The general idea of stair-step structures, illustrated in Figure 18-5, is that entries in a table are valid for ranges of data rather than for distinct data points.

Figure 18-5. The stair-step approach categorizes each entry by determining the level at which it hits a "staircase." The "step" it hits determines its category


For example, if you're writing a grading program, the "B" entry range might be from 75 percent to 90 percent. Here's a range of grades you might have to program someday:

90.0%

A

< 90.0%

B

< 75.0%

C

< 65.0%

D

< 50.0%

F


This is an ugly range for a table lookup because you can't use a simple data-transformation function to key into the letters A through F. An index scheme would be awkward because the numbers are floating point. You might consider converting the floating-point numbers to integers, and in this case that would be a valid design option, but for the sake of illustration, this example will stick with floating point.

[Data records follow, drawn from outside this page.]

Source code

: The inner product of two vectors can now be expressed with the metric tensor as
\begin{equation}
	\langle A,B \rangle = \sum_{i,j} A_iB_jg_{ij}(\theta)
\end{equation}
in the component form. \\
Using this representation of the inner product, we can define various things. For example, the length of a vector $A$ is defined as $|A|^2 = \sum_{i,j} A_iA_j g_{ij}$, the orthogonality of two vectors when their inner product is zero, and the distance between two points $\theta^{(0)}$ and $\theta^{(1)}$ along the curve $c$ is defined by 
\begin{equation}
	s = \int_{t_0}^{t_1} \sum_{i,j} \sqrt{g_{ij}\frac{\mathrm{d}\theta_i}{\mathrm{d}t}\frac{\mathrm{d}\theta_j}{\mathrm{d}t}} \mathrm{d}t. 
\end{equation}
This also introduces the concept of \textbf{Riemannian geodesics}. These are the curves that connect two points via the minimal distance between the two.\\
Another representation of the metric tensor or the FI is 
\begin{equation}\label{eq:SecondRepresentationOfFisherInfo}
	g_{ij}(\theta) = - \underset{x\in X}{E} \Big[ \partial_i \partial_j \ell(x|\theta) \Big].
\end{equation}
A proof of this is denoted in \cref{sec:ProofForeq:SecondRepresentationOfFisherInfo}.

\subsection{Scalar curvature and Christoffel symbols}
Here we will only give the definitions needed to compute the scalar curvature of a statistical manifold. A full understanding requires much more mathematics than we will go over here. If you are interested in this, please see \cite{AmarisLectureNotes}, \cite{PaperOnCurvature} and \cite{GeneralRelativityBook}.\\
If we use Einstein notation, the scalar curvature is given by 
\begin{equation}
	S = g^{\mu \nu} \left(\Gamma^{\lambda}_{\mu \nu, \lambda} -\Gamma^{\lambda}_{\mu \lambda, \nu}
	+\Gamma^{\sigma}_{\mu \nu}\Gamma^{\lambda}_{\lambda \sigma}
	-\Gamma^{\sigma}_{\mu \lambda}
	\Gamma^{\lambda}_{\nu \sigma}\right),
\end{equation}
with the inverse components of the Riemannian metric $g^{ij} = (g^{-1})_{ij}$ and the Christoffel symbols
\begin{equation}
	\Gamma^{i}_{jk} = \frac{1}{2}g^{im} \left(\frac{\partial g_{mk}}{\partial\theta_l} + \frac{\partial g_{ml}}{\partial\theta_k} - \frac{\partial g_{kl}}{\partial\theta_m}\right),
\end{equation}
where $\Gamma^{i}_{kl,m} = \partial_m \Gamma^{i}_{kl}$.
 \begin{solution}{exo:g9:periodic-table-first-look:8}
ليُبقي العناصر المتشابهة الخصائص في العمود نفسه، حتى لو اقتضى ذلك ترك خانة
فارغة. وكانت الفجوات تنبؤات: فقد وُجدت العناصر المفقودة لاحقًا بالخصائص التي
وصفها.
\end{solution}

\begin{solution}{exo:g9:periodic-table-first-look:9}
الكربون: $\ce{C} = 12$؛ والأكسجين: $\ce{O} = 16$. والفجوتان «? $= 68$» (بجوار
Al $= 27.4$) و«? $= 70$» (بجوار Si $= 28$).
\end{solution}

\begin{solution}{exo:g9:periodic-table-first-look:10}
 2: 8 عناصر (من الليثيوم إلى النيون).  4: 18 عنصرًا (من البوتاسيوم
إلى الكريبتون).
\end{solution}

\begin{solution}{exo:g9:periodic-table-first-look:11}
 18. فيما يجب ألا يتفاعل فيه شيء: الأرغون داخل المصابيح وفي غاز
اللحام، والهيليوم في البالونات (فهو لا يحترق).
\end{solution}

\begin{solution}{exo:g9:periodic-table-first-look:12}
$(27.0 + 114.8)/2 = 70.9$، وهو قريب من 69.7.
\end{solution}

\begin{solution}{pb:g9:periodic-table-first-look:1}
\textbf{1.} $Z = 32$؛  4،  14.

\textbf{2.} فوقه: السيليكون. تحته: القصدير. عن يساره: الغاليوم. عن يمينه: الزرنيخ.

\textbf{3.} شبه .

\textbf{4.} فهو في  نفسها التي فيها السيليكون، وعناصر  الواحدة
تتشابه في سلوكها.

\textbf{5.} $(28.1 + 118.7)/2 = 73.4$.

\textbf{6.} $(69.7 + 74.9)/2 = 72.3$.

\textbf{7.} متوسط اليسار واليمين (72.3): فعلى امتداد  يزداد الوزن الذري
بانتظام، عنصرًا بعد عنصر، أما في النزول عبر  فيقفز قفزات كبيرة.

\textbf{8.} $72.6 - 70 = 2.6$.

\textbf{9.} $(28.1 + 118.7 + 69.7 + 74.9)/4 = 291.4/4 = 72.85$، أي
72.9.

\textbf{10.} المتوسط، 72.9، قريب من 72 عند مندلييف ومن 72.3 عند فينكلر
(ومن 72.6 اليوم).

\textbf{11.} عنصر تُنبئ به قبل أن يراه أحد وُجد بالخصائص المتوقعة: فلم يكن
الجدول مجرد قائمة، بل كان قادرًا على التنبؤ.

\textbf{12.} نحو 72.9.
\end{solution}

To use the stair-step method, you put the upper end of each range into a table and then write a loop to check a score against the upper end of each range. When you find the point at which the score first exceeds the top of a range, you know what the grade is. With the stair-step technique, you have to be careful to handle the endpoints of the ranges properly. Here's the code in Visual Basic that assigns grades to a group of students based on this example:

Visual Basic Example of a Stair-Step Table Lookup
' set up data for grading table Dim rangeLimit() As Double = { 50.0, 65.0, 75.0, 90.0, 100.0 } Dim grade() As String = { "F", "D", "C", "B", "A" } maxGradeLevel = grade.Length -- 1 ... ' assign a grade to a student based on the student's score gradeLevel = 0 studentGrade = "A" While ( ( studentGrade = "A" ) and ( gradeLevel < maxGradeLevel ) )    If ( studentScore < rangeLimit( gradeLevel ) ) Then       studentGrade = grade( gradeLevel )    End If    gradeLevel = gradeLevel + 1 Wend

Although this is a simple example, you can easily generalize it to handle multiple students, multiple grading schemes (for example, different grades for different point levels on different assignments), and changes in the grading scheme.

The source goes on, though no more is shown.